Merchandise bearing Brady’s name was the top-selling N.F.L. apparel item this season, with the Boston market driving sales. Since the Patriots clinched their berth in Sunday’s Super Bowl, Brady merchandise has been selling faster — by 40 percent — than it did in the week before any of his previous eight Super Bowl appearances, according to Fanatics, the largest online seller of licensed sports merchandise.

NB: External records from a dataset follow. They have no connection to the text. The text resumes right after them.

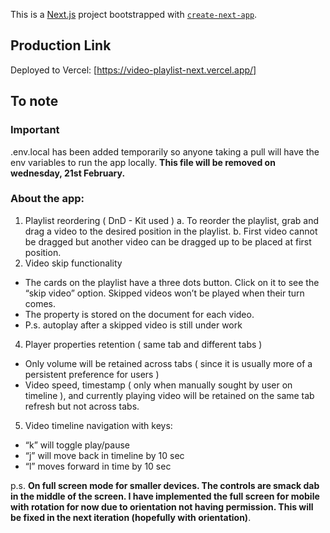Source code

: This is a [Next.js](https://nextjs.org/) project bootstrapped with [`create-next-app`](https://github.com/vercel/next.js/tree/canary/packages/create-next-app).

## Production Link
Deployed to Vercel: [https://video-playlist-next.vercel.app/]

## To note
### Important
.env.local has been added temporarily so anyone taking a pull will have the env variables to run the app locally. 
**This file will be removed on wednesday, 21st February.**

### About the app:
1. Playlist reordering ( DnD - Kit used )
    a. To reorder the playlist, grab and drag a video to the desired position in the playlist.
    b. First video cannot be dragged but another video can be dragged up to be placed at first position.
3. Video skip functionality
- The cards on the playlist have a three dots button. Click on it to see the “skip video” option. Skipped videos won’t be played when their turn comes.
- The property is stored on the document for each video.
- P.s. autoplay after a skipped video is still under work
4. Player properties retention ( same tab and different tabs )
- Only volume will be retained across tabs ( since it is usually more of a persistent preference for users )
- Video speed, timestamp ( only when manually sought by user on timeline ), and currently playing video will be retained on the same tab refresh but not across tabs.
5. Video timeline navigation with keys:
- “k” will toggle play/pause
- “j” will move back in timeline by 10 sec
- “l” moves forward in time by 10 sec

p.s.
**On full screen mode for smaller devices. The controls are smack dab in the middle of the screen. I have implemented the full screen for mobile with rotation for now due to orientation not having permission. This will be fixed in the next iteration (hopefully with orientation)**.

He is also married to one of the highest paid models in the world. There is little doubt that part of Brady’s crossover appeal is the understanding that he is the rare N.F.L. superstar whose spouse may be more famous than he is.

Brady is chasing his sixth Super Bowl championship and seems to have secured his spot on the Boston sports version of Mount Rushmore. There is still room there for Williams, Bill Russell and (genuflect) Bobby Orr. Fans of Bird will make their case.

But the only person who could possibly unseat Brady is Bill Belichick, who admittedly already has a face of stone. He first landed in New England as a teenager during a postgraduate year at Phillips Academy in Andover, Mass., then attended Wesleyan University in Middletown, Conn.